Exploring nonlinear dynamics and network structures in Kuramoto systems using machine learning approaches

Je Ung Song; Kwangjong Choi; Soo Min Oh; B Kahng

doi:10.1063/5.0153229

Exploring nonlinear dynamics and network structures in Kuramoto systems using machine learning approaches

Chaos. 2023 Jul 1;33(7):073148. doi: 10.1063/5.0153229.

Authors

Je Ung Song¹, Kwangjong Choi¹, Soo Min Oh^{2

3}, B Kahng⁴

Affiliations

¹ CTP and Department of Physics and Astronomy, Seoul National University, Seoul 08826, Korea.
² Wireless Information and Network Sciences Laboratory, Massachusetts Institute of Technology, Cambridge, Massachusetts 02139, USA.
³ Laboratory for Information and Decision Systems, Massachusetts Institute of Technology, Cambridge, Massachusetts 02139, USA.
⁴ Center for Complex Systems and KI for Grid Modernization, Korea Institute of Energy Technology, Naju 58217, Korea.

PMID: 37486666
DOI: 10.1063/5.0153229

Abstract

Recent advances in machine learning (ML) have facilitated its application to a wide range of systems, from complex to quantum. Reservoir computing algorithms have proven particularly effective for studying nonlinear dynamical systems that exhibit collective behaviors, such as synchronizations and chaotic phenomena, some of which still remain unclear.

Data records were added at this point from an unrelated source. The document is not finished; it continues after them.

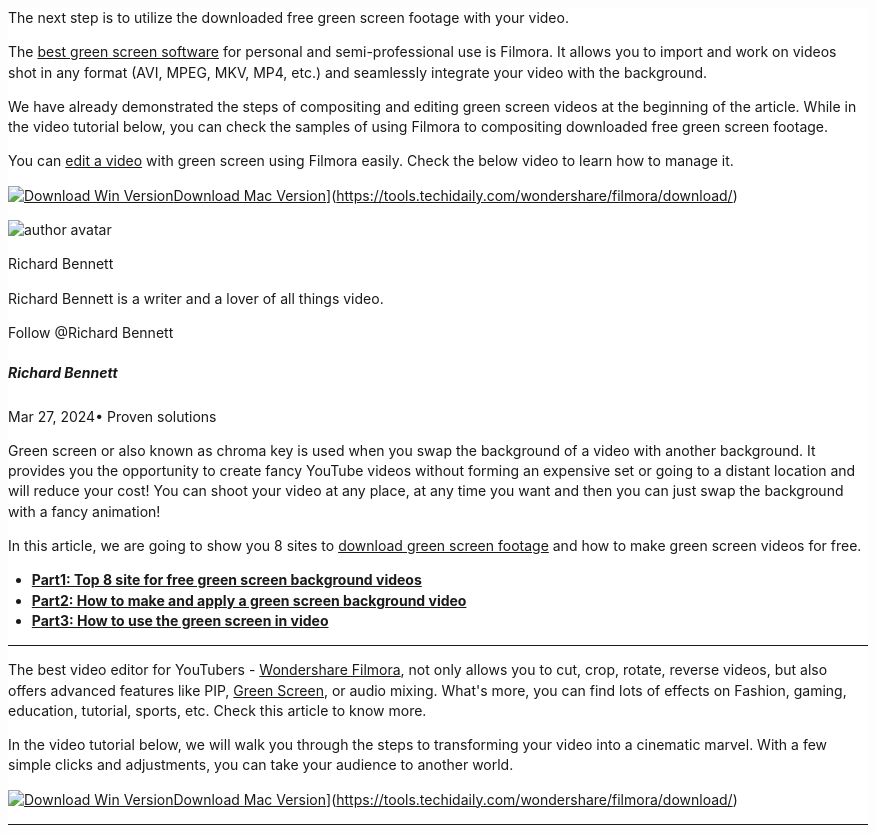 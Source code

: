 The next step is to utilize the downloaded free green screen footage with your video.

The [best green screen software](https://tools.techidaily.com/wondershare/filmora/download/) for personal and semi-professional use is Filmora. It allows you to import and work on videos shot in any format (AVI, MPEG, MKV, MP4, etc.) and seamlessly integrate your video with the background.

We have already demonstrated the steps of compositing and editing green screen videos at the beginning of the article. While in the video tutorial below, you can check the samples of using Filmora to compositing downloaded free green screen footage.

You can [edit a video](https://tools.techidaily.com/wondershare/filmora/download/) with green screen using Filmora easily. Check the below video to learn how to manage it.

[![Download Win Version](https://images.wondershare.com/filmora/guide/download-btn-win.jpg)](https://tools.techidaily.com/wondershare/filmora/download/)[Download Mac Version](https://images.wondershare.com/filmora/guide/download-btn-mac.jpg)](https://tools.techidaily.com/wondershare/filmora/download/)

![author avatar](https://images.wondershare.com/filmora/article-images/richard-bennett.jpg)

Richard Bennett

Richard Bennett is a writer and a lover of all things video.

Follow @Richard Bennett

##### Richard Bennett

 Mar 27, 2024• Proven solutions

Green screen or also known as chroma key is used when you swap the background of a video with another background. It provides you the opportunity to create fancy YouTube videos without forming an expensive set or going to a distant location and will reduce your cost! You can shoot your video at any place, at any time you want and then you can just swap the background with a fancy animation!

In this article, we are going to show you 8 sites to [download green screen footage](https://tools.techidaily.com/wondershare/filmora/download/) and how to make green screen videos for free.

* [**Part1: Top 8 site for free green screen background videos**](#part1)
* [**Part2: How to make and apply a green screen background video**](#part2)
* [**Part3: How to use the green screen in video**](#part3)

---

The best video editor for YouTubers - [Wondershare Filmora](https://tools.techidaily.com/wondershare/filmora/download/), not only allows you to cut, crop, rotate, reverse videos, but also offers advanced features like PIP, [Green Screen](https://tools.techidaily.com/wondershare/filmora/download/), or audio mixing. What's more, you can find lots of effects on Fashion, gaming, education, tutorial, sports, etc. Check this article to know more.

In the video tutorial below, we will walk you through the steps to transforming your video into a cinematic marvel. With a few simple clicks and adjustments, you can take your audience to another world.

[![Download Win Version](https://images.wondershare.com/filmora/guide/download-btn-win.jpg)](https://tools.techidaily.com/wondershare/filmora/download/)[Download Mac Version](https://images.wondershare.com/filmora/guide/download-btn-mac.jpg)](https://tools.techidaily.com/wondershare/filmora/download/)

--- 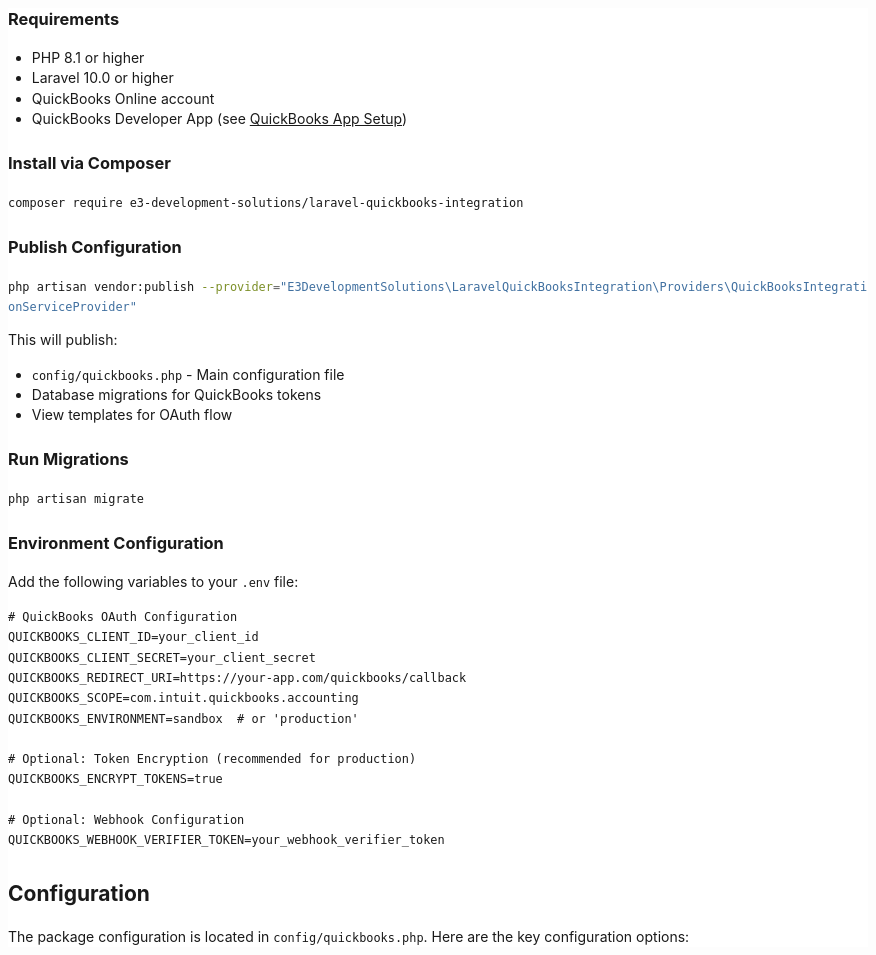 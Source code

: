 ### Requirements

- PHP 8.1 or higher
- Laravel 10.0 or higher
- QuickBooks Online account
- QuickBooks Developer App (see [QuickBooks App Setup](#quickbooks-app-setup))

### Install via Composer

```bash
composer require e3-development-solutions/laravel-quickbooks-integration
```

### Publish Configuration

```bash
php artisan vendor:publish --provider="E3DevelopmentSolutions\LaravelQuickBooksIntegration\Providers\QuickBooksIntegrationServiceProvider"
```

This will publish:
- `config/quickbooks.php` - Main configuration file
- Database migrations for QuickBooks tokens
- View templates for OAuth flow

### Run Migrations

```bash
php artisan migrate
```

### Environment Configuration

Add the following variables to your `.env` file:

```env
# QuickBooks OAuth Configuration
QUICKBOOKS_CLIENT_ID=your_client_id
QUICKBOOKS_CLIENT_SECRET=your_client_secret
QUICKBOOKS_REDIRECT_URI=https://your-app.com/quickbooks/callback
QUICKBOOKS_SCOPE=com.intuit.quickbooks.accounting
QUICKBOOKS_ENVIRONMENT=sandbox  # or 'production'

# Optional: Token Encryption (recommended for production)
QUICKBOOKS_ENCRYPT_TOKENS=true

# Optional: Webhook Configuration
QUICKBOOKS_WEBHOOK_VERIFIER_TOKEN=your_webhook_verifier_token
```


## Configuration

The package configuration is located in `config/quickbooks.php`. Here are the key configuration options:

Here, we apply ML approaches to the Kuramoto model to address several intriguing problems, including identifying the transition point and criticality of a hybrid synchronization transition, predicting future chaotic behaviors, and understanding network structures from chaotic patterns. Our proposed method also has further implications, such as inferring the structure of neural networks from electroencephalogram signals. This study, finally, highlights the potential of ML approaches for advancing our understanding of complex systems.